Multi-head attention is what is actually inside a real transformer layer. Instead of one Q, K, V projection per layer, the layer runs h independent attention computations in parallel, each through its own learned W_Q, W_K, W_V matrices. Without multi-head, an attention layer can only encode one weighting pattern per token, and real sentences have many simultaneous structures (syntactic, coreference, positional, semantic) that one weighting cannot capture.

With multi-head attention, each head can specialize on a different kind of context. The h outputs concatenate back into the layer’s main dimension d_model and pass through one final projection W_O. Shape in equals shape out; representational capacity goes up.

This summary is the scan-it-in-five-minutes version. The full lesson covers the structural limit of single-head, the split-run-concatenate pattern, the dimension flow on a worked 12-head example, why multiple heads beat one big head, what model cards mean when they say “12 heads,” and the named pitfalls (heads versus layers, heads versus mixture of experts).
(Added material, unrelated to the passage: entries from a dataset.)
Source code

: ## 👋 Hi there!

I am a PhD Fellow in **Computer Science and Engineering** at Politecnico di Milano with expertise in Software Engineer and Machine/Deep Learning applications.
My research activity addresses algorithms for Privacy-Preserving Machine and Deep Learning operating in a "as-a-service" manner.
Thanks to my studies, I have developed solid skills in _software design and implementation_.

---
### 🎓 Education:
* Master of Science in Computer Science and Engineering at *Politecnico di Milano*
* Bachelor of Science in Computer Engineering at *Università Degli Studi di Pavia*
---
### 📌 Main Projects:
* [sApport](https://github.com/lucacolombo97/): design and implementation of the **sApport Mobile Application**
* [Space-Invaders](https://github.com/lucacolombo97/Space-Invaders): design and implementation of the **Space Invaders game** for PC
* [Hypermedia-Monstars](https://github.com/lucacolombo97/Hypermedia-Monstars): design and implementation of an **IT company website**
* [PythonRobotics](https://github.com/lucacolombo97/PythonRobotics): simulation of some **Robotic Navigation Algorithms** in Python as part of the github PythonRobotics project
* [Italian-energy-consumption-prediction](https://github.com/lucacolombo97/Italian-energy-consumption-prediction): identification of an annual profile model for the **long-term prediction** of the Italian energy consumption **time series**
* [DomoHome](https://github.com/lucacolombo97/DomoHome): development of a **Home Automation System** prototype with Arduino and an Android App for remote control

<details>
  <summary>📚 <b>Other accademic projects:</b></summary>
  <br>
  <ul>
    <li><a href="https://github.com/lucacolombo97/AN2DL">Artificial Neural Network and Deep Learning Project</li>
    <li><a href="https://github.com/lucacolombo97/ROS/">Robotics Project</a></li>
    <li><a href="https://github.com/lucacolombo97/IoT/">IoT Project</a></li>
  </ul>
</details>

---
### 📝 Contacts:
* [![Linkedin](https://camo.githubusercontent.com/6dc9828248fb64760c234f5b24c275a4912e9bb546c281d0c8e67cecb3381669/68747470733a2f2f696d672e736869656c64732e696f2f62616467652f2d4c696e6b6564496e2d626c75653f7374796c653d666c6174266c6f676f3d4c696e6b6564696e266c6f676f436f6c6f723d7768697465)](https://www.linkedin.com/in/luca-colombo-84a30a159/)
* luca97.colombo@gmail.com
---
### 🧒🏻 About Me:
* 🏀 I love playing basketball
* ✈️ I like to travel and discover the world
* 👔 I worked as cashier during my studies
  • Single attention has a one-perspective limit per token. It produces one weighted blend of context. A sentence has many kinds of structure happening at once; a single softmax-weighted sum can only encode one weighting at a time.
  • Multi-head attention runs h independent attention computations in parallel. Each head has its own W_Q, W_K, W_V matrices and its own perspective on the input.
  • Split, run, concatenate, project. Project the input to h smaller Q, K, V triples (each at d_k = d_model / h). Run h independent attention computations. Concatenate the h outputs back to d_model. Project once more through W_O. The output shape equals the input shape.
  • Running example: 12 heads at d_model = 768. Each head operates on 64-dim Q, K, V. Twelve 64-dim outputs concatenate to 768. W_O is a 768 by 768 matrix.
  • W_O is the mixing layer. Without it, the heads would be a stack of independent computations with no interaction. W_O lets the model combine information across heads before the output goes to the next layer or block.
  • Heads can specialize, but most are not human-interpretable. Some heads attend to recognizable patterns. Most do not have clean roles. The interpretability literature is mixed; treat heads as a structural mechanism, not as named lenses.
  • Head count is a partition, not free capacity. As h grows at fixed d_model, d_k shrinks and each head has less to work with. Practical models cluster around 8, 12, 16, or 32 heads, with d_model chosen so d_k lands around 64 or 128.
  • Multi-head works for self-attention and cross-attention. Multi-head is orthogonal to the self-versus-cross distinction; both use the same trick.
  • Inference optimizations: MQA and GQA. Multi-query attention and grouped-query attention share keys and values across heads (or groups of heads) to cut inference cost. If a model card lists num_key_value_heads smaller than num_attention_heads, the model is using one of these.
  • Heads are not layers. Heads run in parallel inside one attention layer. Layers stack vertically (the output of one full layer becomes the input to the next). A 12-layer model with 12 heads per layer has 144 attention computations per forward pass.
  • Heads are not mixture of experts. Multi-head varies the attention computation; mixture of experts (MoE) varies the feed-forward network. Different mechanisms, different parts of the layer; do not conflate them.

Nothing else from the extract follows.